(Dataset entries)
= Beginning of Section =

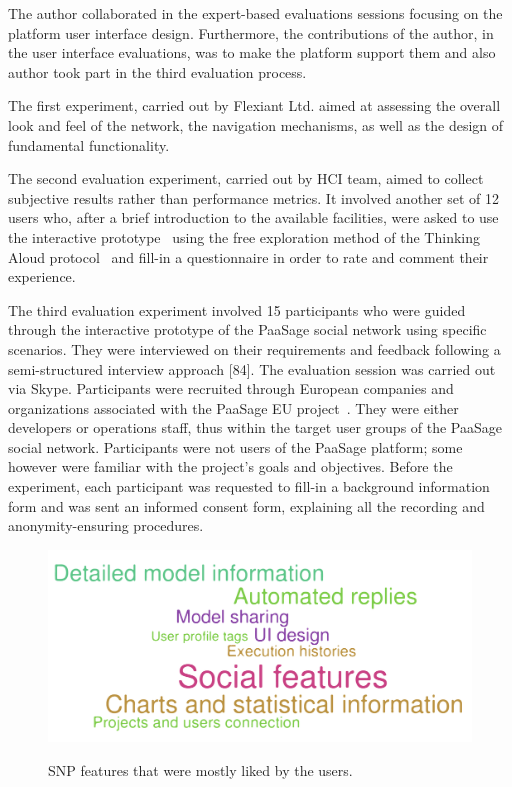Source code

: The author collaborated in the expert-based evaluations sessions focusing on the platform user interface design. Furthermore, the contributions of the author, in the user interface evaluations, was to make the platform support them and also author took part in the third evaluation process.  

The first experiment, carried out by Flexiant Ltd. aimed at assessing the overall look and feel of the network, the navigation mechanisms, as well as the design of fundamental functionality.

The second evaluation experiment, carried out by HCI team, aimed to collect subjective results rather than performance metrics. It involved another set of 12 users who, after a brief introduction to the available facilities, were asked to use the interactive prototype~\cite{Virzi1996} using the free exploration method of the Thinking Aloud protocol~\cite{jordan1998introduction} and fill-in a questionnaire in order to rate and comment their experience. 

The third evaluation experiment involved 15 participants who were guided through the interactive prototype of the PaaSage social network using specific scenarios. They were interviewed on their requirements and feedback following a semi-structured interview approach [84]. The evaluation session was carried out via Skype. Participants were recruited through European companies and organizations associated with the PaaSage EU project~\cite{paasage}. They were either developers or operations staff, thus within the target user groups of the PaaSage social network. Participants were not users of the PaaSage platform; some however were familiar with the project’s goals and objectives. Before the experiment, each participant was requested to fill-in a background information form and was sent an informed consent form, explaining all the recording and anonymity-ensuring procedures. 

\begin{figure}[h]
	\caption{SNP features that were mostly liked by the users.}
	\includegraphics[width=1\textwidth,natwidth=200,natheight=150]{./fig/most-liked.pdf}
	\centering
	\label{fig:most-liked}
\end{figure}

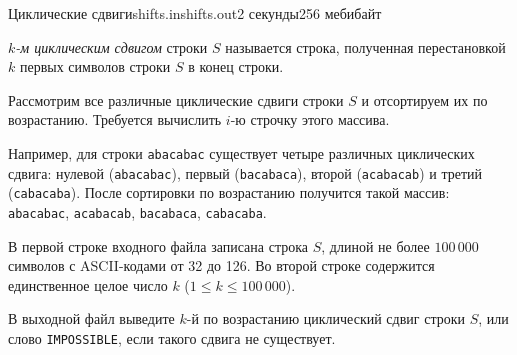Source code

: \begin{problem}{Циклические сдвиги}{shifts.in}{shifts.out}{2 секунды}{256 мебибайт}

\textit{$k$-м циклическим сдвигом} строки $S$ называется
строка, полученная перестановкой $k$ первых символов строки $S$ в конец строки.

Рассмотрим все различные циклические сдвиги строки $S$ и отсортируем их по возрастанию.
Требуется вычислить $i$-ю строчку этого массива.

Например, для строки \texttt{abacabac} существует четыре различных циклических сдвига:
нулевой (\texttt{abacabac}), первый (\texttt{bacabaca}), второй (\texttt{acabacab}) и
третий (\texttt{cabacaba}). После сортировки по возрастанию получится такой массив:
\texttt{abacabac}, \texttt{acabacab}, \texttt{bacabaca}, \texttt{cabacaba}.

\InputFile

В первой строке входного файла записана строка $S$, длиной не более $100\,000$ 
символов с ASCII-кодами от 32 до 126. Во второй строке содержится единственное
целое число $k$ ($1 \le k \le 100\,000$).

\OutputFile

В выходной файл выведите $k$-й по возрастанию циклический сдвиг строки $S$, или
слово \texttt{IMPOSSIBLE}, если такого сдвига не существует.

\Example

\begin{example}
%
\end{example}

\end{problem}
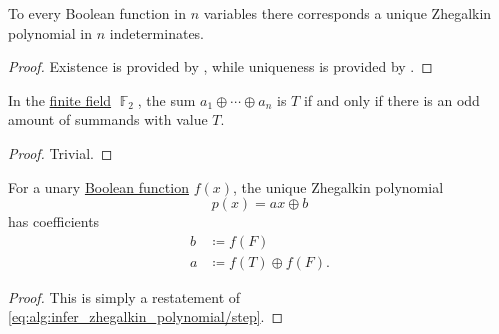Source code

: \begin{proposition}\label{thm:zhegalkin_polynomial_uniqueness}
  To every Boolean function in \( n \) variables there corresponds a unique Zhegalkin polynomial in \( n \) indeterminates.
\end{proposition}
\begin{proof}
  Existence is provided by , while uniqueness is provided by .
\end{proof}

\begin{lemma}\label{thm:f2_sum_parity}
  In the \hyperref[def:finite_field]{finite field} \( \BbbF_2 \), the sum \( a_1 \oplus \cdots \oplus a_n \) is \( T \) if and only if there is an odd amount of summands with value \( T \).
\end{lemma}
\begin{proof}
  Trivial.
\end{proof}

\begin{proposition}\label{thm:unary_boolean_function_zhegalkin_polynomial}
  For a unary \hyperref[def:boolean_function]{Boolean function} \( f(x) \), the unique Zhegalkin polynomial
  \begin{equation}\label{eq:thm:unary_boolean_function_zhegalkin_polynomial}
    p(x) = ax \oplus b
  \end{equation}
  has coefficients
  \begin{align*}
    b &\coloneqq f(F) \\
    a &\coloneqq f(T) \oplus f(F).
  \end{align*}
\end{proposition}
\begin{proof}
  This is simply a restatement of \eqref{eq:alg:infer_zhegalkin_polynomial/step}.
\end{proof}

= End of Section =

• **Work required**:
Search the data above for the string "equation" and copy each line that has it.

• **Output for this exercise**:
  \begin{equation}\label{eq:thm:unary_boolean_function_zhegalkin_polynomial}
  \end{equation}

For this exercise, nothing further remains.